À la Libération, Fresnes devient le « palace » des collabos
Dès août 1944, la prison de Fresnes est utilisée pour incarcérer les grands collaborateurs. Leurs conditions de détention, pour le moins clémentes, font scandale.
À partir d'août 1944 et de la Libération, ce que l'on nommera plus tard « l'épuration » débute. Avec elle, les structures ayant servi sous l'Occupation à l’internement des résistants, mais aussi des nomades, des Juifs et des Républicains espagnols, sont réquisitionnées pour incarcérer les collaborateurs présumés. Dans la région parisienne, ils sont rassemblés au Vélodrome d’Hiver et au camp de Drancy, ainsi qu’à la prison de Fresnes.

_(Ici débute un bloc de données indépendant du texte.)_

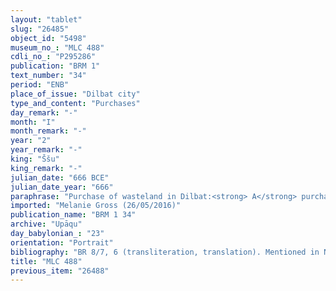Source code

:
 ```yaml
---
layout: "tablet"
slug: "26485"
object_id: "5498"
museum_no_: "MLC 488"
cdli_no_: "P295286"
publication: "BRM 1"
text_number: "34"
period: "ENB"
place_of_issue: "Dilbat city"
type_and_content: "Purchases"
day_remark: "-"
month: "I"
month_remark: "-"
year: "2"
year_remark: "-"
king: "Ššu"
king_remark: "-"
julian_date: "666 BCE"
julian_date_year: "666"
paraphrase: "Purchase of wasteland in Dilbat:<strong> A</strong> purchases from <strong>B</strong> wasteland (<em>ki&scaron;ubb&ucirc;</em>) for 2 shekels of silver in pieces (<em>&scaron;ibirtu</em>). The plot is located in the district (<em>erṣetu</em>) of the Gate of Ura&scaron; inside of Dilbat. Its upper side (in the east) borders on another property of the buyer and its lower side (in the west) on the property of <strong>C<sub>1</sub></strong>. Its upper front (in the north) borders on the property of <strong>C<sub>2</sub></strong> and its lower front (in the south) on the property of <strong>C<sub>3</sub></strong>, son of the buyer. The plot covers an area of 46 square cubits (12.25 m<sup>2</sup>) and is a passage (<em>mūṣ&ucirc;</em>), a narrow street (<em>sūqu</em> <em>qatnu</em>), with no exit&nbsp; (<em>lā</em> <em>aṣ&ucirc;</em>). 3 witnesses and the scribe. Instead of a seal impression (<em>kunukku</em>), fingernail impression (<em>ṣupru</em>) of the seller. The field (<em>eqlu</em>) belongs to (<em>pāni dagālu</em>) <strong>B</strong>.<br /> &nbsp;<br /> <strong>A</strong> = Upāqu/Nab&ucirc;-uṣallu; <strong>B </strong>= &Scaron;a-p&icirc;-Nab&ucirc;/Ibāya; <strong>C<sub>1</sub></strong> = Bēl-uballiṭ/Nab&ucirc;-bāni; <strong>C<sub>2</sub></strong> = Baratirˀu/Kiribtu; <strong>C<sub>3</sub></strong> = Bēl-rēmanni/Upāqu, son of <strong>A</strong>; Scribe = Kudurru//Iddin-Papsukkal"
imported: "Melanie Gross (26/05/2016)"
publication_name: "BRM 1 34"
archive: "Upāqu"
day_babylonian_: "23"
orientation: "Portrait"
bibliography: "BR 8/7, 6 (transliteration, translation). Mentioned in Nielsen passim. "
title: "MLC 488"
previous_item: "26488"
---
```

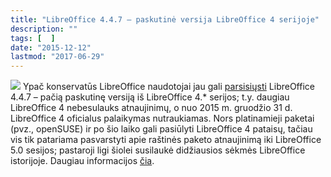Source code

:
 ```yaml
---
title: "LibreOffice 4.4.7 – paskutinė versija LibreOffice 4 serijoje"
description: ""
tags: [  ]
date: "2015-12-12"
lastmod: "2017-06-29"
---
```

![](/images/stories/libreoffice-main.png) Ypač konservatūs LibreOffice naudotojai jau gali [parsisiųsti](http://www.libreoffice.org/download/libreoffice-still/?version=4.4&lang=lt) LibreOffice 4.4.7 – pačią paskutinę versiją iš LibreOffice 4.\* serijos; t.y. daugiau LibreOffice 4 nebesulauks atnaujinimų, o nuo 2015 m. gruodžio 31 d. LibreOffice 4 oficialus palaikymas nutraukiamas. Nors platinamieji paketai (pvz., openSUSE) ir po šio laiko gali pasiūlyti LibreOffice 4 pataisų, tačiau vis tik patariama pasvarstyti apie raštinės paketo atnaujinimą iki LibreOffice 5.0 sesijos; pastaroji ligi šiolei susilaukė didžiausios sėkmės LibreOffice istorijoje. Daugiau informacijos [čia](https://wiki.documentfoundation.org/ReleasePlan).
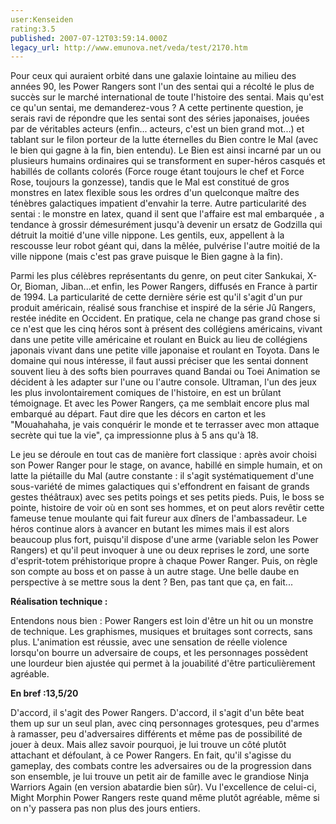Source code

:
 ```yaml
---
user:Kenseiden
rating:3.5
published: 2007-07-12T03:59:14.000Z
legacy_url: http://www.emunova.net/veda/test/2170.htm
---
```

Pour ceux qui auraient orbité dans une galaxie lointaine au milieu des années 90, les Power Rangers sont l'un des sentai qui a récolté le plus de succès sur le marché international de toute l'histoire des sentai. Mais qu'est ce qu'un sentai, me demanderez-vous ? A cette pertinente question, je serais ravi de répondre que les sentai sont des séries japonaises, jouées par de véritables acteurs (enfin... acteurs, c'est un bien grand mot...) et tablant sur le filon porteur de la lutte éternelles du Bien contre le Mal (avec le bien qui gagne à la fin, bien entendu). Le Bien est ainsi incarné par un ou plusieurs humains ordinaires qui se transforment en super-héros casqués et habillés de collants colorés (Force rouge étant toujours le chef et Force Rose, toujours la gonzesse), tandis que le Mal est constitué de gros monstres en latex flexible sous les ordres d'un quelconque maître des ténèbres galactiques impatient d'envahir la terre. Autre particularité des sentai : le monstre en latex, quand il sent que l'affaire est mal embarquée , a tendance à grossir démesurément jusqu'à devenir un ersatz de Godzilla qui détruit la moitié d'une ville nippone. Les gentils, eux, appellent à la rescousse leur robot géant qui, dans la mêlée, pulvérise l'autre moitié de la ville nippone (mais c'est pas grave puisque le Bien gagne à la fin).  

  

Parmi les plus célèbres représentants du genre, on peut citer Sankukai, X-Or, Bioman, Jiban...et enfin, les Power Rangers, diffusés en France à partir de 1994\. La particularité de cette dernière série est qu'il s'agit d'un pur produit américain, réalisé sous franchise et inspiré de la série Jû Rangers, restée inédite en Occident. En pratique, cela ne change pas grand chose si ce n'est que les cinq héros sont à présent des collégiens américains, vivant dans une petite ville américaine et roulant en Buick au lieu de collégiens japonais vivant dans une petite ville japonaise et roulant en Toyota. Dans le domaine qui nous intéresse, il faut aussi préciser que les sentai donnent souvent lieu à des softs bien pourraves quand Bandai ou Toei Animation se décident à les adapter sur l'une ou l'autre console. Ultraman, l'un des jeux les plus involontairement comiques de l'histoire, en est un brûlant témoignage. Et avec les Power Rangers, ça me semblait encore plus mal embarqué au départ. Faut dire que les décors en carton et les "Mouahahaha, je vais conquérir le monde et te terrasser avec mon attaque secrète qui tue la vie", ça impressionne plus à 5 ans qu'à 18\.  

  

Le jeu se déroule en tout cas de manière fort classique : après avoir choisi son Power Ranger pour le stage, on avance, habillé en simple humain, et on latte la piétaille du Mal (autre constante : il s'agit systématiquement d'une sous-variété de mimes galactiques qui s'effondrent en faisant de grands gestes théâtraux) avec ses petits poings et ses petits pieds. Puis, le boss se pointe, histoire de voir où en sont ses hommes, et on peut alors revêtir cette fameuse tenue moulante qui fait fureur aux dîners de l'ambassadeur. Le héros continue alors à avancer en butant les mimes mais il est alors beaucoup plus fort, puisqu'il dispose d'une arme (variable selon les Power Rangers) et qu'il peut invoquer à une ou deux reprises le zord, une sorte d'esprit-totem préhistorique propre à chaque Power Ranger. Puis, on règle son compte au boss et on passe à un autre stage. Une belle daube en perspective à se mettre sous la dent ? Ben, pas tant que ça, en fait...  

  

**Réalisation technique :**  

Entendons nous bien : Power Rangers est loin d'être un hit ou un monstre de technique. Les graphismes, musiques et bruitages sont corrects, sans plus. L'animation est réussie, avec une sensation de réelle violence lorsqu'on bourre un adversaire de coups, et les personnages possèdent une lourdeur bien ajustée qui permet à la jouabilité d'être particulièrement agréable.  

  

**En bref :13,5/20**  

D'accord, il s'agit des Power Rangers. D'accord, il s'agit d'un bête beat them up sur un seul plan, avec cinq personnages grotesques, peu d'armes à ramasser, peu d'adversaires différents et même pas de possibilité de jouer à deux. Mais allez savoir pourquoi, je lui trouve un côté plutôt attachant et défoulant, à ce Power Rangers. En fait, qu'il s'agisse du gameplay, des combats contre les adversaires ou de la progression dans son ensemble, je lui trouve un petit air de famille avec le grandiose Ninja Warriors Again (en version abatardie bien sûr). Vu l'excellence de celui-ci, Might Morphin Power Rangers reste quand même plutôt agréable, même si on n'y passera pas non plus des jours entiers.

En septembre 1944, deux acteurs majeurs du régime de Vichy sont ainsi incarcérés à Fresnes : Amédée Bussières, préfet de police de Paris lors de la rafle du Vél d'Hiv', et René Bouffet, préfet à Rouen puis préfet de la Seine.
Il faut peu de temps pour que le scandale de leurs conditions de détention éclate. Le 22 septembre 1944, L'Humanité titre en une :
« À Fresnes-Palace, traitement douillet pour les préfets de Hitler Bouffet et Bussières. »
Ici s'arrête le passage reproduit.